On 05.08.2011 16:35, De Meyer Tim wrote:
Derby eating up disk space + how to trigger ReclaimSpace elegantly


We're working on a java webapp and using a derby database (v10.5) in embedded mode.
The first version of the application went live about 2 months ago.
The application is used to make invoices and we also store the XML of an invoice document (input data for generating a PDF against a template).
Today, the database is about 1,7GB on disk.

During these 2 months, we've released some minor upgrades, including database migration scripts (like extra tables for new functionality).
Now we've noticed that, when we ran our latest upgrade, the database has suddenly shrunk to a size of 600MB.
This latest upgrade contained a migration script that dropped a no longer needed column on practically every table.
It's after executing this script that the shrink happened.
We did some debugging and hit suspend when the disk size started shrinking, it lead us to a Derby class called "ReclaimSpace".

The shrink was a bliss, because the customer was already complaining about the large size on disk :-)
We're afraid the database will start using up unnecessary space again soon, and of course, we're not going to have a similar migration script in every upgrade.
Is there an elegant way to configure derby to do this cleaning continuously, or to let our webapp instruct derby to do some cleaning?
We're launching the webapp from within a small java webstart app (we launch a Jetty and attach our war file), so it's even OK for us to write some java code to do it programmatically.

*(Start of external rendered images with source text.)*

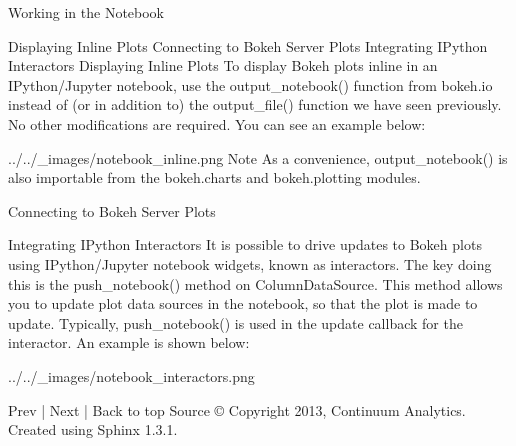 Working in the Notebook

Displaying Inline Plots
Connecting to Bokeh Server Plots
Integrating IPython Interactors
Displaying Inline Plots
To display Bokeh plots inline in an IPython/Jupyter notebook, use the output_notebook() function from bokeh.io instead of (or in addition to) the output_file() function we have seen previously. No other modifications are required. You can see an example below:

../../_images/notebook_inline.png
Note
As a convenience, output_notebook() is also importable from the bokeh.charts and bokeh.plotting modules.

Connecting to Bokeh Server Plots

Integrating IPython Interactors
It is possible to drive updates to Bokeh plots using IPython/Jupyter notebook widgets, known as interactors. The key doing this is the push_notebook() method on ColumnDataSource. This method allows you to update plot data sources in the notebook, so that the plot is made to update. Typically, push_notebook() is used in the update callback for the interactor. An example is shown below:

../../_images/notebook_interactors.png

Prev | Next | Back to top 
Source
© Copyright 2013, Continuum Analytics.
Created using Sphinx 1.3.1.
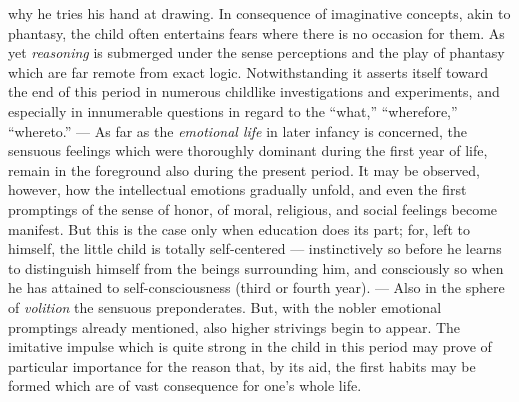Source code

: why he tries his hand at drawing. In consequence of imaginative concepts, akin to phantasy, the child often entertains fears where there is no occasion for them. As yet \emph{reasoning} is submerged under the sense perceptions and the play of phantasy which are far remote from exact logic. Notwithstanding it asserts itself toward the end of this period in numerous childlike investigations and experiments, and especially in innumerable questions in regard to the “what,” “wherefore,” “whereto.” — As far as the \emph{emotional life} in later infancy is concerned, the sensuous feelings which were thoroughly dominant during the first year of life, remain in the foreground also during the present period. It may be observed, however, how the intellectual emotions gradually unfold, and even the first promptings of the sense of honor, of moral, religious, and social feelings become manifest. But this is the case only when education does its part; for, left to himself, the little child is totally self-centered — instinctively so before he learns to distinguish himself from the beings surrounding him, and consciously so when he has attained to self-consciousness (third or fourth year). — Also in the sphere of \emph{volition} the sensuous preponderates. But, with the nobler emotional promptings already mentioned, also higher strivings begin to appear. The imitative impulse which is quite strong in the child in this period may prove of particular importance for the reason that, by its aid, the first habits may be formed which are of vast consequence for one’s whole life.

We've found this, but it's on a per table basis.

The SYSCS_UTIL.SYSCS_INPLACE_COMPRESS_TABLE and SYSCS_UTIL.SYSCS_COMPRESS_TABLE are the normal two way to reclaim space in Derby. The latter will also return space to the operating system, but requires a table level lock. The fact that they procedures opererates on a table at a time should't pose any big problem, you can use metadata to iterate over the tables of interest.

Some users have apps that can't afford to wait for the cleaning and opt for partitioning tables, say, one per month of data, and then dropping the tables that are older than a certain threshold. Views and/or table functions can be used to allows viewing the data as a whole in queries.


By the way, we're running about 10 of these webapps on different desktop PC's.
Each webapp synchronizes its data to a server running a postgresql 9 database.
This means that this postgres database accumulates all the data of these 10 webapps (some data is shared, so it's not times ten).
The size of this postgres DB is less than 1GB, which we think is surprisingly small compared to the derby DB for one webapp.

Any help on all of this would be more than welcome.

Kind regards,

Tim De Meyer